**EXERCISE BRIEF**: Nothing in the listing should be dropped or altered when it is copied.

++++ RECORDS SUPPLIED ++++

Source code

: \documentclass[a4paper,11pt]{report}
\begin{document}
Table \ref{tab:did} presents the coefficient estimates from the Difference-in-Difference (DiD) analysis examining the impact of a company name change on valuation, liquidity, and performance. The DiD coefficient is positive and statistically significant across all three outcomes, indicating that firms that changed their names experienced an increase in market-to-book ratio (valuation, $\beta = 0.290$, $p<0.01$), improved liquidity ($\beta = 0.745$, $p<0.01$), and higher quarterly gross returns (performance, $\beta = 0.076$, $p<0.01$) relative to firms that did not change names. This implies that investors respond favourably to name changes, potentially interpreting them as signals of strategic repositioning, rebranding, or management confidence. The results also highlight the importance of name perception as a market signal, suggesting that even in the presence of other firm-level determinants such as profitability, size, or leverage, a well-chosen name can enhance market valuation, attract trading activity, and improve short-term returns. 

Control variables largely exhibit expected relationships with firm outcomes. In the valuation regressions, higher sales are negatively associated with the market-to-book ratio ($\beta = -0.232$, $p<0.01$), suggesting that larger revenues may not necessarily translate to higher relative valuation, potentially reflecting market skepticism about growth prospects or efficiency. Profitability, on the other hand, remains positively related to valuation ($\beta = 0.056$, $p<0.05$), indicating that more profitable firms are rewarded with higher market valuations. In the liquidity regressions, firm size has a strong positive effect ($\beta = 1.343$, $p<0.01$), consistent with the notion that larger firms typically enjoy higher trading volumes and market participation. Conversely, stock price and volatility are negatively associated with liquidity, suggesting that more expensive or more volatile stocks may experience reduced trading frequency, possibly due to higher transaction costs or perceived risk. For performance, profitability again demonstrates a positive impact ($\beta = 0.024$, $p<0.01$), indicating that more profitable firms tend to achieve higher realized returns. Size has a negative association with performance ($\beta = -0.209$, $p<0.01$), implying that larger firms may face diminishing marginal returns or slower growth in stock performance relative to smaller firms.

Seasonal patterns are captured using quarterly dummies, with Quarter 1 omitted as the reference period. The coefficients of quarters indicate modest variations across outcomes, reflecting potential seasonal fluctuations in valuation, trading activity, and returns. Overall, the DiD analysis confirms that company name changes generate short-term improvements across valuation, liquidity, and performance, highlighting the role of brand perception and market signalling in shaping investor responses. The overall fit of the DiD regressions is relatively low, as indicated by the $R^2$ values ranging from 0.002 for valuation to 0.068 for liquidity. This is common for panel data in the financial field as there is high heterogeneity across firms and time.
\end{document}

++++

**RESULT FOR THIS TASK**:
Source code

: \documentclass[a4paper,11pt]{report}
\begin{document}
Table \ref{tab:did} presents the coefficient estimates from the Difference-in-Difference (DiD) analysis examining the impact of a company name change on valuation, liquidity, and performance. The DiD coefficient is positive and statistically significant across all three outcomes, indicating that firms that changed their names experienced an increase in market-to-book ratio (valuation, $\beta = 0.290$, $p<0.01$), improved liquidity ($\beta = 0.745$, $p<0.01$), and higher quarterly gross returns (performance, $\beta = 0.076$, $p<0.01$) relative to firms that did not change names. This implies that investors respond favourably to name changes, potentially interpreting them as signals of strategic repositioning, rebranding, or management confidence. The results also highlight the importance of name perception as a market signal, suggesting that even in the presence of other firm-level determinants such as profitability, size, or leverage, a well-chosen name can enhance market valuation, attract trading activity, and improve short-term returns. 

Control variables largely exhibit expected relationships with firm outcomes. In the valuation regressions, higher sales are negatively associated with the market-to-book ratio ($\beta = -0.232$, $p<0.01$), suggesting that larger revenues may not necessarily translate to higher relative valuation, potentially reflecting market skepticism about growth prospects or efficiency. Profitability, on the other hand, remains positively related to valuation ($\beta = 0.056$, $p<0.05$), indicating that more profitable firms are rewarded with higher market valuations. In the liquidity regressions, firm size has a strong positive effect ($\beta = 1.343$, $p<0.01$), consistent with the notion that larger firms typically enjoy higher trading volumes and market participation. Conversely, stock price and volatility are negatively associated with liquidity, suggesting that more expensive or more volatile stocks may experience reduced trading frequency, possibly due to higher transaction costs or perceived risk. For performance, profitability again demonstrates a positive impact ($\beta = 0.024$, $p<0.01$), indicating that more profitable firms tend to achieve higher realized returns. Size has a negative association with performance ($\beta = -0.209$, $p<0.01$), implying that larger firms may face diminishing marginal returns or slower growth in stock performance relative to smaller firms.

Seasonal patterns are captured using quarterly dummies, with Quarter 1 omitted as the reference period. The coefficients of quarters indicate modest variations across outcomes, reflecting potential seasonal fluctuations in valuation, trading activity, and returns. Overall, the DiD analysis confirms that company name changes generate short-term improvements across valuation, liquidity, and performance, highlighting the role of brand perception and market signalling in shaping investor responses. The overall fit of the DiD regressions is relatively low, as indicated by the $R^2$ values ranging from 0.002 for valuation to 0.068 for liquidity. This is common for panel data in the financial field as there is high heterogeneity across firms and time.
\end{document}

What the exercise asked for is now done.